I'm not sure if you're reading the same Hacker News that I've been, but mine's mostly been about the confluence of surveillance capitalism, laissez-faire treatment of vulnerabilities in the tech stacks that power it (or even eg absentmindedly putting customer data into an unsecured S3 bucket), and the inability/unwillingness of governments or regulatory bodies to do anything about any of it. In light of these modern realities, I have difficulty believing in a positive final form of this technology. "Mobile pocket telephones" have evolved into "expensive powerful swiftly-obsolescent general-purpose computers mostly used for providing telemetry on the user to unaccountable corporations". Even if the HN crowd end up being able to opt out of the worst aspects of this, like one can with a modern smartphone via GrapheneOS or whatever, we still have to live alongside everyone else who can't.
I can think of lots of nefarious uses for this sort of thing, and I'm just some asshole who's read some science fiction. The real nefarious uses will be architected by people much smarter than me, whose moral difficulties will be dismissed by The Profit Motive, psychopathy, or both.

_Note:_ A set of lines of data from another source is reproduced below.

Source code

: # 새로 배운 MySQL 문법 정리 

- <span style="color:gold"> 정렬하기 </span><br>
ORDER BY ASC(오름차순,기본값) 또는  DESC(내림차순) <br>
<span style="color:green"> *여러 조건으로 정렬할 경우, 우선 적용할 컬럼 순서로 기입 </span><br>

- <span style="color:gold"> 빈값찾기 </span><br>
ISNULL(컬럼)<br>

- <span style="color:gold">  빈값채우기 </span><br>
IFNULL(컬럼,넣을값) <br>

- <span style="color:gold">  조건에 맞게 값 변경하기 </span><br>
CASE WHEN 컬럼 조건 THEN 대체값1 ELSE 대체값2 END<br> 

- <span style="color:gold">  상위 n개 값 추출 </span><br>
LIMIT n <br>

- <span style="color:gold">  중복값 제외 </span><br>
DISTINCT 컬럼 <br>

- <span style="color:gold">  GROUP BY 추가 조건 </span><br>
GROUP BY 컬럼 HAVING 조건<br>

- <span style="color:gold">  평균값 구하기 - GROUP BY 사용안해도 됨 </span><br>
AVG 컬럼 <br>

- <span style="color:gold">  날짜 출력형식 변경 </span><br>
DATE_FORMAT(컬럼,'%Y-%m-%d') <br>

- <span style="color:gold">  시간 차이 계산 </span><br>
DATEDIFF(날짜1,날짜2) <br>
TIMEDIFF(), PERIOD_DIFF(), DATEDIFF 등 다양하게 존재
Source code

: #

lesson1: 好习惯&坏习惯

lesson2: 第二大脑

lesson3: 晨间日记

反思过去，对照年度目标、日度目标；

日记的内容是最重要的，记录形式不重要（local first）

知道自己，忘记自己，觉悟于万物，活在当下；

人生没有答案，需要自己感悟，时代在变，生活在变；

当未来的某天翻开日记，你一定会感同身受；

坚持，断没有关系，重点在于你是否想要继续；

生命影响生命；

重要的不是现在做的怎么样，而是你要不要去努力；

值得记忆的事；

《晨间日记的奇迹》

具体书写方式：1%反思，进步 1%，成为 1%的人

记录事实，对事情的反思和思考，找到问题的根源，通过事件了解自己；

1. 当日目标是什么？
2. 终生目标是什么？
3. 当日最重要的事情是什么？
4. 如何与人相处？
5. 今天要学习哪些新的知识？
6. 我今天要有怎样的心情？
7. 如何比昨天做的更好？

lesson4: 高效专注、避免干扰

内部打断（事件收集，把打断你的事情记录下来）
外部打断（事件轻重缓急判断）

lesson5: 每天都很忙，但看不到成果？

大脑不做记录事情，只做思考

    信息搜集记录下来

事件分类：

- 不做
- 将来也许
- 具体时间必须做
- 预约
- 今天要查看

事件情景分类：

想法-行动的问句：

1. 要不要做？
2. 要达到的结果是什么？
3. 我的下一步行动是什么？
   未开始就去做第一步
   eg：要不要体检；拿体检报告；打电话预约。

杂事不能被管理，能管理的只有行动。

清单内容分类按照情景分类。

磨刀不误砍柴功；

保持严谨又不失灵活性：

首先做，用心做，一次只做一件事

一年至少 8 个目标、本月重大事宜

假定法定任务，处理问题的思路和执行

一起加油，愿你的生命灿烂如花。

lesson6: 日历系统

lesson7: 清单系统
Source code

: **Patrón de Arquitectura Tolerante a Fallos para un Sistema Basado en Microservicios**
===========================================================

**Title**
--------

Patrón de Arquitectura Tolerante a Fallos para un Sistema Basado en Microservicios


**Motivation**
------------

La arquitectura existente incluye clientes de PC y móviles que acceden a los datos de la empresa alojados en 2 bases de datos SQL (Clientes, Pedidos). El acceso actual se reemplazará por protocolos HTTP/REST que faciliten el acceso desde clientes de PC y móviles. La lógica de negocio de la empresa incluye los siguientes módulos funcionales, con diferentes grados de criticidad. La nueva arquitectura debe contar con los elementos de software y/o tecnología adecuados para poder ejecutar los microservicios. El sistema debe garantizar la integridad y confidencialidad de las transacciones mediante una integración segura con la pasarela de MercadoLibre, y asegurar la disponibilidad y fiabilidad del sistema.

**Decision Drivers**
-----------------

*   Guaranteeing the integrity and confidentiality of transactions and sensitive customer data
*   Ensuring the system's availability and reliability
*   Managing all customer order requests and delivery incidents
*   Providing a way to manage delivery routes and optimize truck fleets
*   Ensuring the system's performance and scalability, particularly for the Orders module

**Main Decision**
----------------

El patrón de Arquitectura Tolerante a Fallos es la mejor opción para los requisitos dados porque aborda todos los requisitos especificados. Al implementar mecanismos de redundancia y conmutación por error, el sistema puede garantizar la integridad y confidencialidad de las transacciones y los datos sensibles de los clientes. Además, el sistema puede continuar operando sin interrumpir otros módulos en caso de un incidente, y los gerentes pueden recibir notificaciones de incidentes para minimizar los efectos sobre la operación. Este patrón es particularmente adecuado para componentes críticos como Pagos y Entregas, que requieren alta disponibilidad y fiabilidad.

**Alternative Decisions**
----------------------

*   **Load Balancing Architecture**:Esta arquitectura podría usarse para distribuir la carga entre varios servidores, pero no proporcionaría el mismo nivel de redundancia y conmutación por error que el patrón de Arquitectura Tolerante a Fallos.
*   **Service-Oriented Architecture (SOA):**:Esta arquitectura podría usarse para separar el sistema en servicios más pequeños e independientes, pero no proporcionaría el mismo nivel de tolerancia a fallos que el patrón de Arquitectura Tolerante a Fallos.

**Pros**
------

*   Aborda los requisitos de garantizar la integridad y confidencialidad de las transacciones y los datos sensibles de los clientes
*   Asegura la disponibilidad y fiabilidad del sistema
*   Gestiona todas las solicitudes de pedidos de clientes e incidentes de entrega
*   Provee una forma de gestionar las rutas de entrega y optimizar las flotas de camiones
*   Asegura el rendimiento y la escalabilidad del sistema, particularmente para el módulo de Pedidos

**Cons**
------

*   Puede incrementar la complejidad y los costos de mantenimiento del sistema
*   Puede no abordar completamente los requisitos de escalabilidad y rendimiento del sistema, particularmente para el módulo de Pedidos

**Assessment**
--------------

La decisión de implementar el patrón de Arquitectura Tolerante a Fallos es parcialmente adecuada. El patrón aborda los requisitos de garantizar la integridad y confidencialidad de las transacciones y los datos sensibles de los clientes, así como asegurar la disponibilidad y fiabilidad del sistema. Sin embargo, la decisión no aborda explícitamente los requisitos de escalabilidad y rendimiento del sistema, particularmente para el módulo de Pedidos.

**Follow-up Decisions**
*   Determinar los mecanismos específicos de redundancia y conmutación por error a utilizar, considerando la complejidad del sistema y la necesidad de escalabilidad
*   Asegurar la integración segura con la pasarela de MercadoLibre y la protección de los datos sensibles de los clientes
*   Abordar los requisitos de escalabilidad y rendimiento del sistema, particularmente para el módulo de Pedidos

And here I am thinking about the potential benefits to para- and quadriplegics of circumventing a damaged spinal cord if only we could reliably interpret signal from the brain.
For all the bad you've listed, there's a reason people voluntarily choose to carry those surveillance devices in their pockets: the boons outweigh the ills by an order of magnitude. They're rarely dwelt upon because they're ubiquitous... much like nobody bothers to extol the virtues of fire.
We talk here about what's wrong because there is room for improvement, not because we should halt progress.
I can think of lots of nefarious uses for this sort of thing, and I'm just some asshole who's read some science fiction. The real nefarious uses will be architected by people much smarter than me, whose moral difficulties will be dismissed by The Profit Motive, psychopathy, or both.